-- Materials provided --

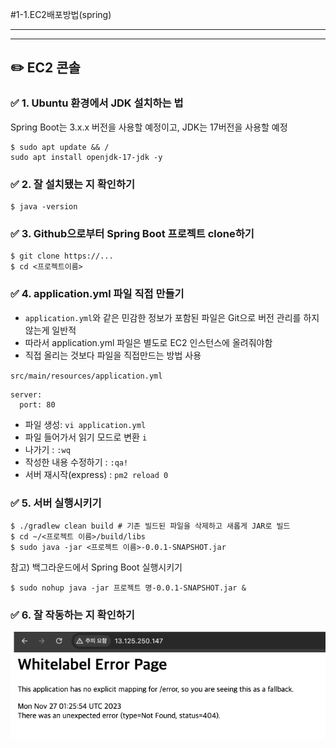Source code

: #1-1.EC2배포방법(spring)


---
---
## ✏️ EC2 콘솔

### ✅ 1. Ubuntu 환경에서 JDK 설치하는 법

Spring Boot는 3.x.x 버전을 사용할 예정이고, JDK는 17버전을 사용할 예정


```shell
$ sudo apt update && /
sudo apt install openjdk-17-jdk -y
```

### ✅ 2. 잘 설치됐는 지 확인하기
```shell
$ java -version
```

### ✅ 3. Github으로부터 Spring Boot 프로젝트 clone하기
```shell
$ git clone https://...
$ cd <프로젝트이름>
```

### ✅ 4. application.yml 파일 직접 만들기

- `application.yml`와 같은 민감한 정보가 포함된 파일은 Git으로 버전 관리를 하지 않는게 일반적
- 따라서 application.yml 파일은 별도로 EC2 인스턴스에 올려줘야함
- 직접 올리는 것보다 파일을 직접만드는 방법 사용

`src/main/resources/application.yml`
```shell
server:
  port: 80
```

- 파일 생성: `vi application.yml`
- 파일 들어가서 읽기 모드로 변환 `i`
- 나가기 : `:wq`
- 작성한 내용 수정하기 : `:qa!`
- 서버 재시작(express) : `pm2 reload 0`

### ✅ 5. 서버 실행시키기

```shell
$ ./gradlew clean build # 기존 빌드된 파일을 삭제하고 새롭게 JAR로 빌드
$ cd ~/<프로젝트 이름>/build/libs
$ sudo java -jar <프로젝트 이름>-0.0.1-SNAPSHOT.jar
```

참고) 백그라운드에서 Spring Boot 실행시키기
```shell
$ sudo nohup java -jar 프로젝트 명-0.0.1-SNAPSHOT.jar &
```

### ✅ 6. 잘 작동하는 지 확인하기

![!\[alt text\](<Untitled (3).png>)](image/image-5.png)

-- To do --
Write the number of lines above that contain the string "build", and nothing besides.

-- Result for this task --
2